[Stored data]
----
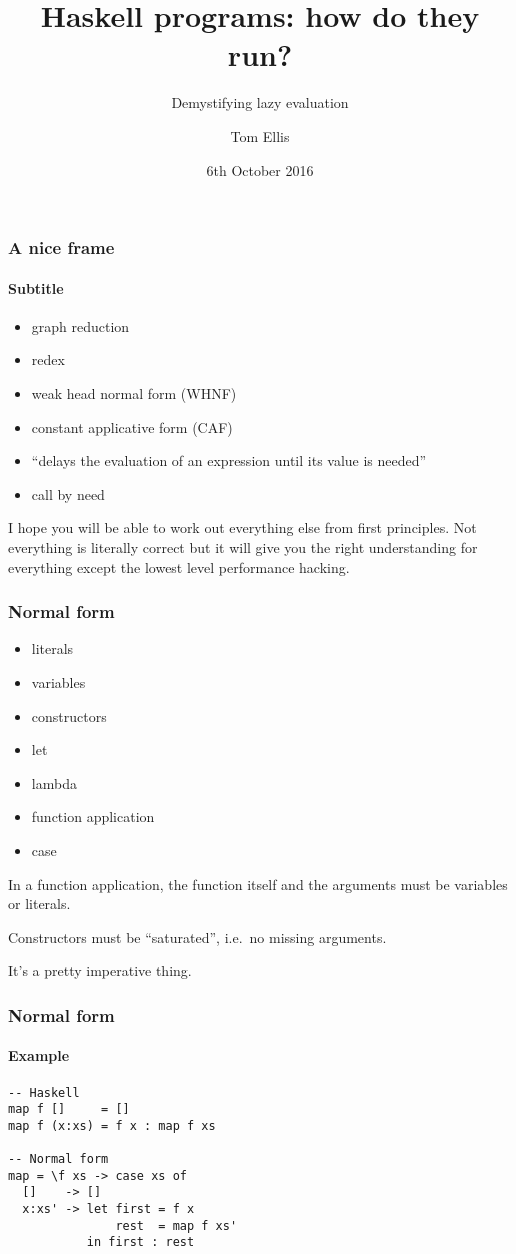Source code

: \documentclass{beamer}
\title{Haskell programs: how do they run?}
\subtitle{Demystifying lazy evaluation}
\author{Tom Ellis}
\date{6th October 2016}
\begin{document}
\begin{frame}[t]
\titlepage
\end{frame}

\begin{frame}
\frametitle{A nice frame}
\framesubtitle{Subtitle}

\begin{itemize}
\item graph reduction
\item redex
\item weak head normal form (WHNF)
\item constant applicative form (CAF)
\item ``delays the evaluation of an expression until its value is needed''
\item call by need
\end{itemize}

I hope you will be able to work out everything else from first
principles.  Not everything is literally correct but it will give you
the right understanding for everything except the lowest level
performance hacking.

\end{frame}

\begin{frame}
  \frametitle{Normal form}

  \begin{itemize}
  \item literals
  \item variables
  \item constructors
  \item let
  \item lambda
  \item function application
  \item case
  \end{itemize}

  In a function application, the function itself and the arguments
  must be variables or literals.

  Constructors must be ``saturated'', i.e.\ no missing arguments.

  It's a pretty imperative thing.
\end{frame}

\begin{frame}[fragile]
  \frametitle{Normal form}
  \framesubtitle{Example}

  \begin{verbatim}
-- Haskell
map f []     = []
map f (x:xs) = f x : map f xs

-- Normal form
map = \f xs -> case xs of
  []    -> []   
  x:xs' -> let first = f x
               rest  = map f xs'
           in first : rest
  \end{verbatim}

\end{frame}
\end{document}
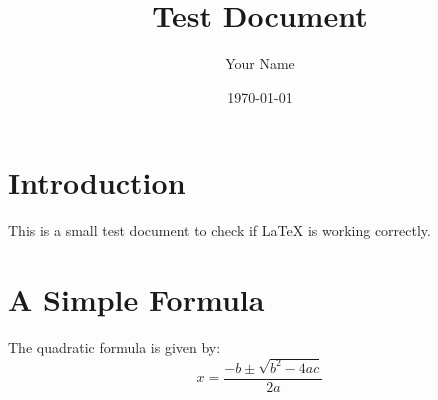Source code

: \documentclass{article}
\title{Test Document}
\author{Your Name}
\date{\today}
\begin{document}
\maketitle

\section{Introduction}
This is a small test document to check if \LaTeX{} is working correctly.

\section{A Simple Formula}
The quadratic formula is given by:
\begin{equation}
    x = \frac{-b \pm \sqrt{b^2 - 4ac}}{2a}
\end{equation}
\end{document}
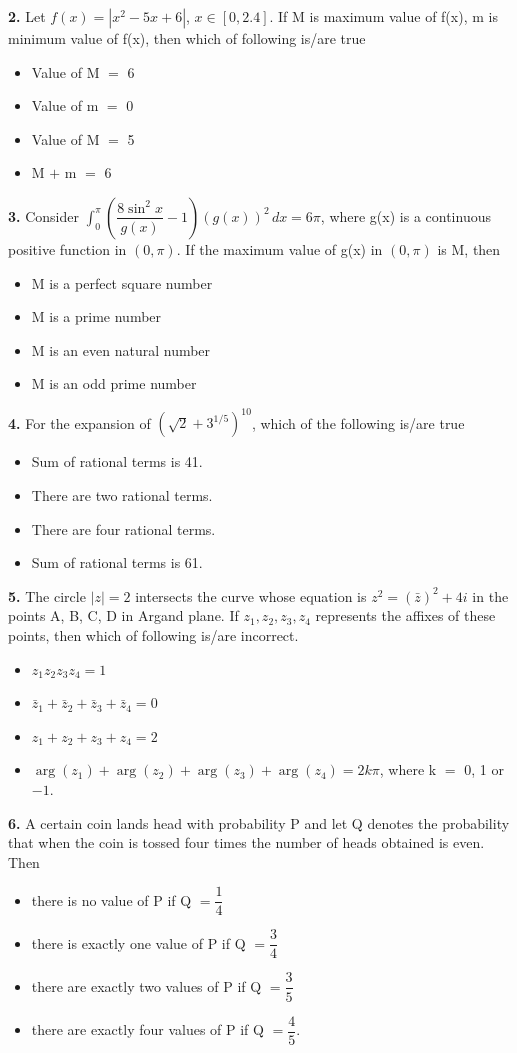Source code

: \documentclass[10pt,twocolumn]{extarticle}
\newenvironment{qoptions}{\begin{itemize}[leftmargin=1.8em,itemsep=2pt,topsep=2pt,label={}]}{\end{itemize}}
\newcommand{\opt}[2]{\item[({#1})] {#2}}
\begin{document}
\textbf{2.} Let $f(x)=|x^2-5x+6|$, $x\in[0,2.4]$. If M is maximum value of f(x), m is minimum value of f(x), then which of following is/are true

\begin{qoptions}
\opt{A}{Value of M $=$ 6}
\opt{B}{Value of m $=$ 0}
\opt{C}{Value of M $=$ 5}
\opt{D}{M $+$ m $=$ 6}
\end{qoptions}

\textbf{3.} Consider $\displaystyle\int_0^\pi\left(\dfrac{8\sin^2x}{g(x)}-1\right)(g(x))^2\,dx=6\pi$, where g(x) is a continuous positive function in $(0,\pi)$. If the maximum value of g(x) in $(0,\pi)$ is M, then

\begin{qoptions}
\opt{A}{M is a perfect square number}
\opt{B}{M is a prime number}
\opt{C}{M is an even natural number}
\opt{D}{M is an odd prime number}
\end{qoptions}

\textbf{4.} For the expansion of $\left(\sqrt2+3^{1/5}\right)^{10}$, which of the following is/are true

\begin{qoptions}
\opt{A}{Sum of rational terms is 41.}
\opt{B}{There are two rational terms.}
\opt{C}{There are four rational terms.}
\opt{D}{Sum of rational terms is 61.}
\end{qoptions}

\textbf{5.} The circle $|z|=2$ intersects the curve whose equation is $z^2=(\bar z)^2+4i$ in the points A, B, C, D in Argand plane. If $z_1,z_2,z_3,z_4$ represents the affixes of these points, then which of following is/are incorrect.

\begin{qoptions}
\opt{A}{$z_1z_2z_3z_4=1$}
\opt{B}{$\bar z_1+\bar z_2+\bar z_3+\bar z_4=0$}
\opt{C}{$z_1+z_2+z_3+z_4=2$}
\opt{D}{$\arg(z_1)+\arg(z_2)+\arg(z_3)+\arg(z_4)=2k\pi$, where k $=$ 0, 1 or $-1$.}
\end{qoptions}

\textbf{6.} A certain coin lands head with probability P and let Q denotes the probability that when the coin is tossed four times the number of heads obtained is even. Then

\begin{qoptions}
\opt{A}{there is no value of P if Q $=\dfrac14$}
\opt{B}{there is exactly one value of P if Q $=\dfrac34$}
\opt{C}{there are exactly two values of P if Q $=\dfrac35$}
\opt{D}{there are exactly four values of P if Q $=\dfrac45$.}
\end{qoptions}
\end{document}
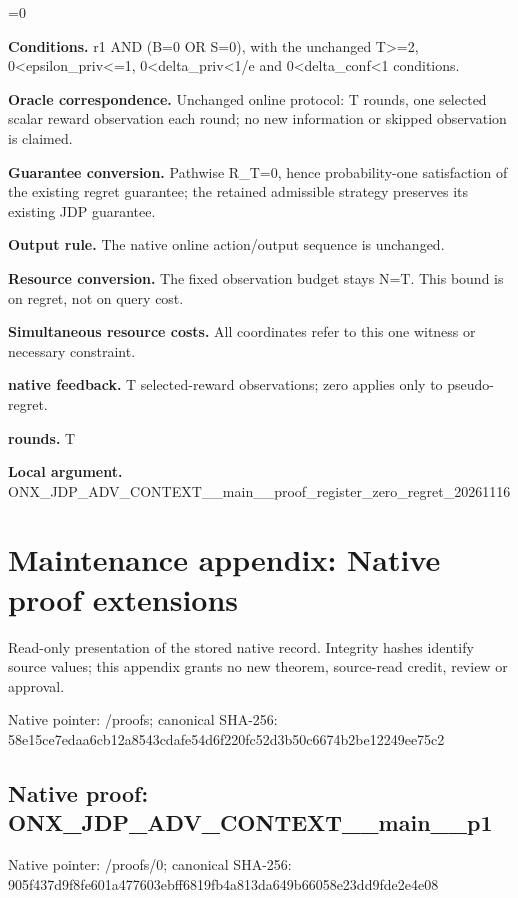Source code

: \documentclass[10pt,a4paper]{article}
\newcommand{\AtlasMath}[1]{\par\begingroup\centering\setbox0=\hbox{$\displaystyle #1$}\ifdim\wd0>1.4\linewidth\typeout{ATLAS WIDE FORMULA: \the\wd0}\fi\ifdim\wd0>\linewidth\resizebox{\linewidth}{!}{\box0}\else\box0\fi\par\endgroup}
\begin{document}
\AtlasMath{0}
\textbf{Conditions.} r1 AND (B=0 OR S=0), with the unchanged T>=2, 0<epsilon\_\allowbreak{}priv<=1, 0<delta\_\allowbreak{}priv<1/e and 0<delta\_\allowbreak{}conf<1 conditions.

\textbf{Oracle correspondence.} Unchanged online protocol: T rounds, one selected scalar reward observation each round; no new information or skipped observation is claimed.

\textbf{Guarantee conversion.} Pathwise R\_\allowbreak{}T=0, hence probability-one satisfaction of the existing regret guarantee; the retained admissible strategy preserves its existing JDP guarantee.

\textbf{Output rule.} The native online action/output sequence is unchanged.

\textbf{Resource conversion.} The fixed observation budget stays N=T. This bound is on regret, not on query cost.

\textbf{Simultaneous resource costs.} All coordinates refer to this one witness or necessary constraint.

\textbf{native feedback.} T selected-reward observations; zero applies only to pseudo-regret.

\textbf{rounds.} T

\textbf{Local argument.} ONX\_\allowbreak{}JDP\_\allowbreak{}ADV\_\allowbreak{}CONTEXT\_\allowbreak{}\_\allowbreak{}main\_\allowbreak{}\_\allowbreak{}proof\_\allowbreak{}register\_\allowbreak{}zero\_\allowbreak{}regret\_\allowbreak{}20261116

\section{Maintenance appendix: Native proof extensions}
Read-only presentation of the stored native record. Integrity hashes identify source values; this appendix grants no new theorem, source-read credit, review or approval.

Native pointer: /proofs; canonical SHA-256: 58e15ce7edaa6cb12a8543cdafe54d6f220fc52d3b50c6674b2be12249ee75c2

\subsection{Native proof: ONX\_\allowbreak{}JDP\_\allowbreak{}ADV\_\allowbreak{}CONTEXT\_\allowbreak{}\_\allowbreak{}main\_\allowbreak{}\_\allowbreak{}p1}
Native pointer: /proofs/0; canonical SHA-256: 905f437d9f8fe601a477603ebff6819fb4a813da649b66058e23dd9fde2e4e08
\end{document}
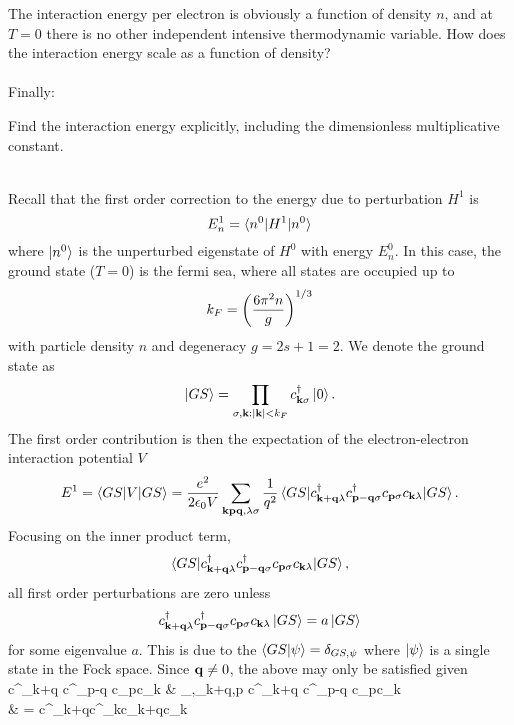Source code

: \documentclass[10pt,letterpaper]{article}
\begin{document}
	\item
	The interaction energy per electron is obviously a function of density $n$, and at $T=0$ there is no other independent
	intensive thermodynamic variable. How does the interaction energy scale as a function of density?
	\\ \\ Finally:\\ 
	
	\item
	Find the interaction energy explicitly, including the dimensionless multiplicative constant. \\ \\
	\eenum 
	\benum
	\item
	Recall that the first order correction to the energy due to perturbation $H^1$ is
	\[
		E^1_n=\braket{n^0|H^1|n^0}
	\]
	where $\ket{n^0}$ is the unperturbed eigenstate of $H^0$ with energy $E^0_n$. In this case,
	the ground state ($T=0$) is the fermi sea, where all states are occupied up to 
	\[
		k_F = \left(\frac{6\pi^2 n}{g}\right)^{1/3}
	\]
	with particle density $n$ and degeneracy $g = 2s+1 =2$. We denote the ground state as 
	\[
		\ket{GS} = \prod_{\sigma, \mathbf{k}:|\mathbf{k}| < k_F} c^\dag_{\mathbf{k}\sigma}\ket 0.
	\]
	The first order contribution is then the expectation of the electron-electron interaction potential $V$
	\[
		E^1 = \braket{GS|V|GS} = 
		\frac{e^2}{2\epsilon_0 V}\sum_{\mathbf{k}\mathbf{p}\mathbf{q},\lambda \sigma}
		\frac{1}{q^2}
		\braket{GS|
		c^\dag_{\mathbf{k}+\mathbf{q} \lambda}c^\dag_{\mathbf{p}-\mathbf{q} \sigma}c_{\mathbf{p}\sigma}c_{\mathbf{k}\lambda}
		|GS}.
	\]
	Focusing on the inner product term,
	\[
		\braket{GS|
		c^\dag_{\mathbf{k}+\mathbf{q} \lambda}c^\dag_{\mathbf{p}-\mathbf{q} \sigma}c_{\mathbf{p}\sigma}c_{\mathbf{k}\lambda}
		|GS},
	\]
	 all first order perturbations are zero unless
	\[
		c^\dag_{\mathbf{k}+\mathbf{q} \lambda}c^\dag_{\mathbf{p}-\mathbf{q} \sigma}c_{\mathbf{p}\sigma}c_{\mathbf{k}\lambda}
		\ket{GS} = a\ket{GS}
	\]
	for some eigenvalue $a$. This is due to the $\braket{GS|\psi} = \delta_{GS,\psi}$ where $\ket\psi$ is a single state in the 		Fock space. Since
	$\mathbf{q}\ne 0$, the above may only be satisfied given 
	\ba
		c^\dag_{\vect k+\vect q \lambda}c^\dag_{\vect p-\vect q \sigma}c_{\vect p\sigma}c_{\vect k\lambda}
		& \to \delta_{\lambda,\sigma}\delta_{\vect k+\vect q,\vect p}
		c^\dag_{\vect k+\vect q \lambda}c^\dag_{\vect p-\vect q \sigma}c_{\vect p\sigma}c_{\vect k\lambda}
		\\
		& = c^\dag_{\vect k+\vect q\sigma}c^\dag_{\vect k\sigma}c_{\vect k+\vect q\sigma}c_{\vect k\sigma}
\end{document}
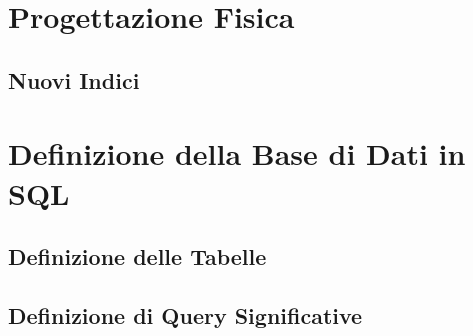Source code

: \documentclass{article}
\begin{document}

% 
% 
% 
% 
% 
% 




\clearpage
\section{Progettazione Fisica}
\subsection{Nuovi Indici}



\clearpage
\section{Definizione della Base di Dati in SQL}
\subsection{Definizione delle Tabelle}
\subsection{Definizione di Query Significative}
\end{document}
----
* [YOUR GOAL]: Gather all lines with the string "equation" from the data.

* [EXERCISE RESULT]:
\begin{equation}
\end{equation}
\textbf{5.} The circle $|z|=2$ intersects the curve whose equation is $z^2=(\bar z)^2+4i$ in the points A, B, C, D in Argand plane. If $z_1,z_2,z_3,z_4$ represents the affixes of these points, then which of following is/are incorrect.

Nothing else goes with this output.